Friday, June 1, 2012

Join Cardinality Changes?

I've recently stumbled upon a curios behaviour of Oracle Optimizer when tried to optimize a query performing poorly. It looks like Oracle has changed the way CBO estimates cardinality of a join, which according to all the sources I've seen should be calculated as Cardinality of the first table after filtering, multiplied by the Cardinality of the second table after filtering, and divided by the Greatest number of distinct values for the columns used in the join condition.
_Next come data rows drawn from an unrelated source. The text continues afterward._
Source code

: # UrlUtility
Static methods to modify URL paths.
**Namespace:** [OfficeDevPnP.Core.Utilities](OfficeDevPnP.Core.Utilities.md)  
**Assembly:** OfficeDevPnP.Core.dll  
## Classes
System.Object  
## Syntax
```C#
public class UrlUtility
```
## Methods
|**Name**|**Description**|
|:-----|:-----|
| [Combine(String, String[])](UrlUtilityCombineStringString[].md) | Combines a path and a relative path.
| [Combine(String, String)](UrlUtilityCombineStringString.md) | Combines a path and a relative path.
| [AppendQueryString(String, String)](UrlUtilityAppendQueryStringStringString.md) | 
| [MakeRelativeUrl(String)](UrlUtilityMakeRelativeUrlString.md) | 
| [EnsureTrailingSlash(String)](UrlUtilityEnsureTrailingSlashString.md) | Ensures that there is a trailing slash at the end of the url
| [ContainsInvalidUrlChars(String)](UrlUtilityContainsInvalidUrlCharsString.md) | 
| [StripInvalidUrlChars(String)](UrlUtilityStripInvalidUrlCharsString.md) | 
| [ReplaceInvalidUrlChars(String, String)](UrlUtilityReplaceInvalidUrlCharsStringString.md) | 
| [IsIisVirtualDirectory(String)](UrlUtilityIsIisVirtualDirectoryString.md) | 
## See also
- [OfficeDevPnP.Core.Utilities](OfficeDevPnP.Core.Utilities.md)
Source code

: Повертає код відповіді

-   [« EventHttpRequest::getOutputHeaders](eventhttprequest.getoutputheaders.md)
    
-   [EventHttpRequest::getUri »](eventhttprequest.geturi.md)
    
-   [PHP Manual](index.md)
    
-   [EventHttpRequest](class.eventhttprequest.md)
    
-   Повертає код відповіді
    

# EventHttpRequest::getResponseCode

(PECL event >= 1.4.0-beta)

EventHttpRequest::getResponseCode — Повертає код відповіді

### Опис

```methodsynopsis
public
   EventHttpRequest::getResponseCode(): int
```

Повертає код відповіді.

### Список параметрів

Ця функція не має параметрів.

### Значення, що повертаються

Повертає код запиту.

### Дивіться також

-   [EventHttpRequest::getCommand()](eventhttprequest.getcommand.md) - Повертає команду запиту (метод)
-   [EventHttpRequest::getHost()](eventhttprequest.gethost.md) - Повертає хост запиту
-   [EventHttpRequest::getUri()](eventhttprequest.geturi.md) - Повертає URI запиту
Quite mouthful so let's better set up a demo (the code taken from invaluable Cost Based Oracle Fundamentals by Jonathan Lewis):

 drop table t1 purge;   
 drop table t2 purge;  
   
 create table t1   
  as   
  SELECT MOD(rownum, 25) + 1 AS filter,   
      MOD(rownum, 30) + 1 AS join1,   
      lpad(rownum, 10) v1,   
      rpad('x', 100) padding   
   FROM dual   
  CONNECT BY LEVEL <= 10000   
  ;  
   
 create table t2   
  as   
  SELECT MOD(rownum, 50) + 1 as filter,   
      MOD(rownum, 40) + 1 as join2,   
      lpad(rownum, 10) v2,   
      rpad('x', 100) padding   
   FROM dual   
  CONNECT BY LEVEL <= 10000   
  ;  
   
 DECLARE   
  l sys.odcivarchar2list := sys.odcivarchar2list('T1', 'T2');   
 BEGIN   
  FOR j IN l.first .. l.last   
  LOOP   
   dbms_stats.gather_table_stats(ownname => USER, tabname => l(j),   
                  cascade => TRUE,   
                  method_opt => 'for all columns size 1');   
  END LOOP;   
 END;   
 /  

Now set autotrace and run the following query:

 set autotrace traceonly explain  
   
 SELECT t1.v1,   
     t2.v2   
  FROM t1,   
     t2   
  WHERE t1.join1 = t2.join2   
   AND t1.filter = 1   
   AND t2.filter = 1;  

As a result you will see a plan like the one below:

 Execution Plan   
 ----------------------------------------------------------   
 Plan hash value: 2959412835  
   
 ---------------------------------------------------------------------------   
 | Id | Operation         | Name | Rows | Bytes | Cost (%CPU)| Time        |   
 ---------------------------------------------------------------------------   
 |  0 | SELECT STATEMENT  |      | 2000 | 68000 |  61  (2)   | 00:00:01    |   
 |* 1 | HASH JOIN         |      | 2000 | 68000|  61  (2)   | 00:00:01    |   
 |* 2 |  TABLE ACCESS FULL| T2   |  200 | 3400  |  30  (0)   | 00:00:01    |   
 |* 3 |  TABLE ACCESS FULL| T1   |  400 | 6800  |  30  (0)   | 00:00:01    |   
 ---------------------------------------------------------------------------  
   
 Predicate Information (identified by operation id):   
 ---------------------------------------------------  
   
   1 - access("T1"."JOIN1"="T2"."JOIN2")   
   2 - filter("T2"."FILTER"=1)   
   3 - filter("T1"."FILTER"=1)  
   

As you can see the cardinality of the join is 2000 (highlighted). Now let's do the math:

JoinCard = Card(T2) * Card(T1) / Greatest(NDV(T1.Join1), NDV(T2.Join2))
JoinCard = 200 * 400 / Greatest(30, 40) = 2000

Which matches what we can see in the execution plan above.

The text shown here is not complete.